**TASK ITEM:** In the data below, find every line that has the string "therefore", and copy it.

**RECORDS SHOWN:**
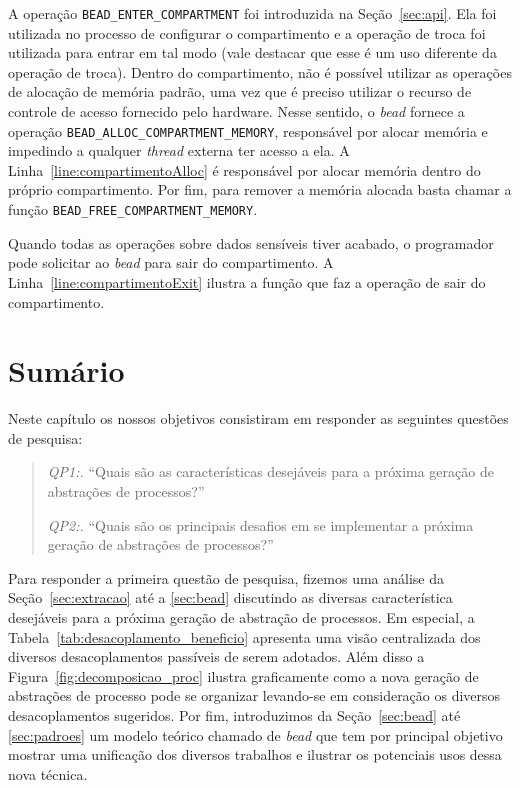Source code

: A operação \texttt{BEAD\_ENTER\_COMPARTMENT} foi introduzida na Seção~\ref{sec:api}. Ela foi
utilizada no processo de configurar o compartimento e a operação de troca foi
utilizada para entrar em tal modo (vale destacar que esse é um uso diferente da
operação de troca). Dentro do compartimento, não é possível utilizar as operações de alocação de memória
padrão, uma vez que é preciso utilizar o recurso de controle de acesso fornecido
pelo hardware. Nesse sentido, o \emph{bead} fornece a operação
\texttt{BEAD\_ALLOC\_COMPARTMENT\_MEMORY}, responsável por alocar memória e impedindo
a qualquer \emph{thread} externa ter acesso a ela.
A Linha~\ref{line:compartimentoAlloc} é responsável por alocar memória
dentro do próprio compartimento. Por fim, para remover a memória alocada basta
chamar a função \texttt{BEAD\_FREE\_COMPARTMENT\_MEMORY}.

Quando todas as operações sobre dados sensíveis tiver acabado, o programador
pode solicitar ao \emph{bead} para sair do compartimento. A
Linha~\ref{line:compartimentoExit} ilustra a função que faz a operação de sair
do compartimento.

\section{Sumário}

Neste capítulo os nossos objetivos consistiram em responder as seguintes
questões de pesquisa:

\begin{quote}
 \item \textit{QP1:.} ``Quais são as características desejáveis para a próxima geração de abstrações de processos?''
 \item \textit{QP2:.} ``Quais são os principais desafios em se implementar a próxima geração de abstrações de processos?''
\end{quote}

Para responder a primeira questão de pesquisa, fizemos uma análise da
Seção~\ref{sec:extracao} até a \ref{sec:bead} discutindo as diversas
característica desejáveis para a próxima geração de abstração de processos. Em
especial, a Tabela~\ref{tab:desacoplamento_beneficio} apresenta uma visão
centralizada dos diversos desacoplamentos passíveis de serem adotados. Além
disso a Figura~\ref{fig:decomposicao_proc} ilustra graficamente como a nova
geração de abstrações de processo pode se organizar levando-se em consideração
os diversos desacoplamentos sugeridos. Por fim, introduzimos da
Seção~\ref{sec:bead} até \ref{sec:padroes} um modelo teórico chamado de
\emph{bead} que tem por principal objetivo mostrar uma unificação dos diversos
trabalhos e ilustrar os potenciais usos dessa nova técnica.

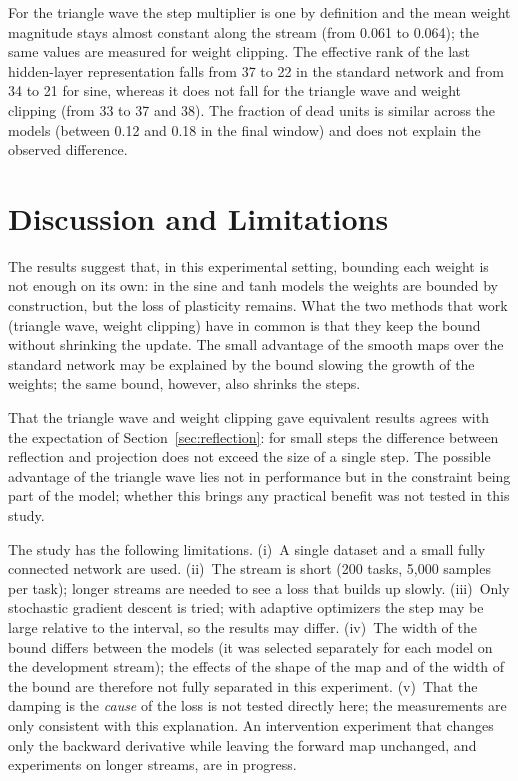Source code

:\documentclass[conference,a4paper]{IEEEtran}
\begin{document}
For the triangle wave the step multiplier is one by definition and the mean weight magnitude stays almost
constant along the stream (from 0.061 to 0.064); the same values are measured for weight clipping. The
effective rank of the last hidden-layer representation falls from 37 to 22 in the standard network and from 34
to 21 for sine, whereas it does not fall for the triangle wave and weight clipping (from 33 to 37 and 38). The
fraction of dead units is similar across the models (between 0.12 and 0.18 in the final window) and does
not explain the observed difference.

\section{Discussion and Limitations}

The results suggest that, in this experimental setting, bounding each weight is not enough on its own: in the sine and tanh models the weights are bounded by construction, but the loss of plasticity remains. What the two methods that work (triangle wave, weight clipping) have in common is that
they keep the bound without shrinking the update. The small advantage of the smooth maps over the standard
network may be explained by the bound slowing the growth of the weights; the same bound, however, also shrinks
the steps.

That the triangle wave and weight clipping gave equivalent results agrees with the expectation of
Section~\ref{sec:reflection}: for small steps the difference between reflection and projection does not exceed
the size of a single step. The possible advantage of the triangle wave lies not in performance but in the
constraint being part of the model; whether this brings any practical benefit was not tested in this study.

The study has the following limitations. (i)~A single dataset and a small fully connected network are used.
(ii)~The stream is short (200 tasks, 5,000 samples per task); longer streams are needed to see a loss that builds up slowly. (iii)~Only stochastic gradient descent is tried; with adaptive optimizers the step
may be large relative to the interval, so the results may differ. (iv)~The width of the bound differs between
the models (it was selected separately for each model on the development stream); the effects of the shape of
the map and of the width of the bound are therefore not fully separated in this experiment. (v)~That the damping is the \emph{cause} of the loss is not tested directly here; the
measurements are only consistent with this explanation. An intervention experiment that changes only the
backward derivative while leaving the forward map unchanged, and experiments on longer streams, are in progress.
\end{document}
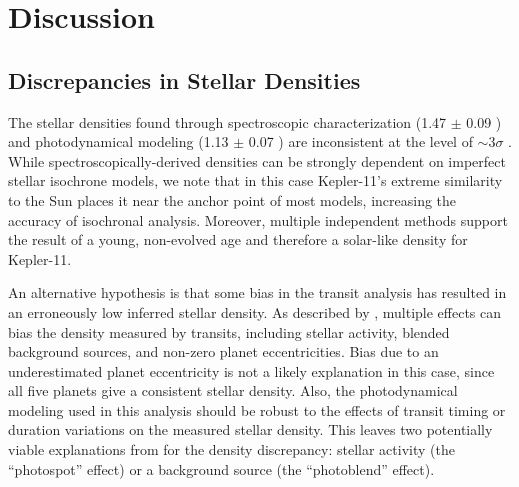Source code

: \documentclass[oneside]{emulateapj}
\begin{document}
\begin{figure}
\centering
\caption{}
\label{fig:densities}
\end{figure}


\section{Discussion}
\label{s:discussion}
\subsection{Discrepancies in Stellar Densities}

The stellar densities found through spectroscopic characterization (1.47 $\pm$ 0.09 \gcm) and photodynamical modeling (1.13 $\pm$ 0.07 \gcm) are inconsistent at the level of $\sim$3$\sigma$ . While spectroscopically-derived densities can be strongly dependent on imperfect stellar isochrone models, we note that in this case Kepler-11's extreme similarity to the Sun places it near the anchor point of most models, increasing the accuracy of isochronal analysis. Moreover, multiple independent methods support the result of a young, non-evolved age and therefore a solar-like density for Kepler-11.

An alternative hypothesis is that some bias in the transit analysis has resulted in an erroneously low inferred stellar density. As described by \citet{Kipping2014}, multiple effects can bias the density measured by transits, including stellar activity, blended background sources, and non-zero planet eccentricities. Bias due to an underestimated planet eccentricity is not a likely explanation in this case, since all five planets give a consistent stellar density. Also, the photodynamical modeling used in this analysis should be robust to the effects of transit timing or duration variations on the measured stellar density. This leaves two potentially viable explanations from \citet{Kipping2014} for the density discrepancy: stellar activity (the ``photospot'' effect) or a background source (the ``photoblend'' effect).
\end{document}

**SOLVED PROBLEM:**
the map and of the width of the bound are therefore not fully separated in this experiment. (v)~That the damping is the \emph{cause} of the loss is not tested directly here; the
The stellar densities found through spectroscopic characterization (1.47 $\pm$ 0.09 \gcm) and photodynamical modeling (1.13 $\pm$ 0.07 \gcm) are inconsistent at the level of $\sim$3$\sigma$ . While spectroscopically-derived densities can be strongly dependent on imperfect stellar isochrone models, we note that in this case Kepler-11's extreme similarity to the Sun places it near the anchor point of most models, increasing the accuracy of isochronal analysis. Moreover, multiple independent methods support the result of a young, non-evolved age and therefore a solar-like density for Kepler-11.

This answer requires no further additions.